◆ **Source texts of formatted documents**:
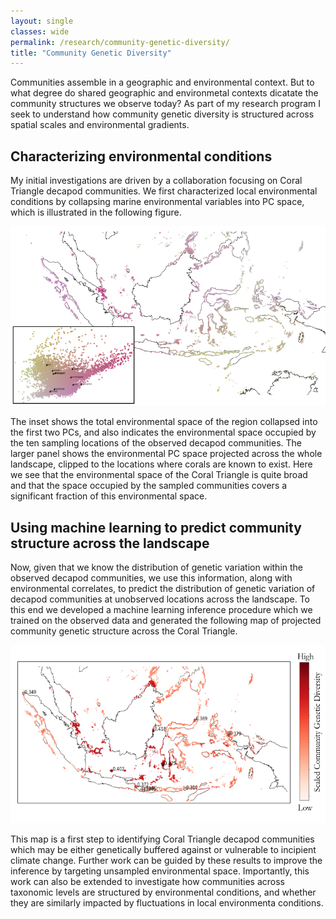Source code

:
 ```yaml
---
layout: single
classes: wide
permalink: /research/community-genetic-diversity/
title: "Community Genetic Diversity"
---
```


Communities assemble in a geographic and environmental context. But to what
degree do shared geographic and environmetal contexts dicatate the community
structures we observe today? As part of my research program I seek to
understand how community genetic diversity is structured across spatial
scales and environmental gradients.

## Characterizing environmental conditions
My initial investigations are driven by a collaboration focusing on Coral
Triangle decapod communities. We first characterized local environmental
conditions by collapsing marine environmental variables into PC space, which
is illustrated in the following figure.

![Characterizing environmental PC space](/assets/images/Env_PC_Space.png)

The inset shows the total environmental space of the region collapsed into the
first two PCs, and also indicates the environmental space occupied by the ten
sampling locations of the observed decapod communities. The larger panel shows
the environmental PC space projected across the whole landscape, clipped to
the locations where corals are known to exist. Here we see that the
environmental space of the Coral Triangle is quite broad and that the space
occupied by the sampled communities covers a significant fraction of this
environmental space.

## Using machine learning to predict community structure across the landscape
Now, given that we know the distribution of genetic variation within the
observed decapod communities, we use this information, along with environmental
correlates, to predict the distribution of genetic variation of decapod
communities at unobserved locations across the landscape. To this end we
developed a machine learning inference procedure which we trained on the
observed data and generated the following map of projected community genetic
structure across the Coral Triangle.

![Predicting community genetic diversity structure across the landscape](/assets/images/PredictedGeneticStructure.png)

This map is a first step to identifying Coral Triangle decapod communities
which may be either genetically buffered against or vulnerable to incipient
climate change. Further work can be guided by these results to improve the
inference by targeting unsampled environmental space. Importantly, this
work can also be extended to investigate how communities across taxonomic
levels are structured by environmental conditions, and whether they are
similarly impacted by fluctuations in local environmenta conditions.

◆ **Instructions for the task**: Print out each record exactly as shown, but keep the pictures out.

◆ **Answer box**:
Source code

:
 ```yaml
---
layout: single
classes: wide
permalink: /research/community-genetic-diversity/
title: "Community Genetic Diversity"
---
```


Communities assemble in a geographic and environmental context. But to what
degree do shared geographic and environmetal contexts dicatate the community
structures we observe today? As part of my research program I seek to
understand how community genetic diversity is structured across spatial
scales and environmental gradients.

## Characterizing environmental conditions
My initial investigations are driven by a collaboration focusing on Coral
Triangle decapod communities. We first characterized local environmental
conditions by collapsing marine environmental variables into PC space, which
is illustrated in the following figure.

![Characterizing environmental PC space](/assets/images/Env_PC_Space.png)

The inset shows the total environmental space of the region collapsed into the
first two PCs, and also indicates the environmental space occupied by the ten
sampling locations of the observed decapod communities. The larger panel shows
the environmental PC space projected across the whole landscape, clipped to
the locations where corals are known to exist. Here we see that the
environmental space of the Coral Triangle is quite broad and that the space
occupied by the sampled communities covers a significant fraction of this
environmental space.

## Using machine learning to predict community structure across the landscape
Now, given that we know the distribution of genetic variation within the
observed decapod communities, we use this information, along with environmental
correlates, to predict the distribution of genetic variation of decapod
communities at unobserved locations across the landscape. To this end we
developed a machine learning inference procedure which we trained on the
observed data and generated the following map of projected community genetic
structure across the Coral Triangle.

![Predicting community genetic diversity structure across the landscape](/assets/images/PredictedGeneticStructure.png)

This map is a first step to identifying Coral Triangle decapod communities
which may be either genetically buffered against or vulnerable to incipient
climate change. Further work can be guided by these results to improve the
inference by targeting unsampled environmental space. Importantly, this
work can also be extended to investigate how communities across taxonomic
levels are structured by environmental conditions, and whether they are
similarly impacted by fluctuations in local environmenta conditions.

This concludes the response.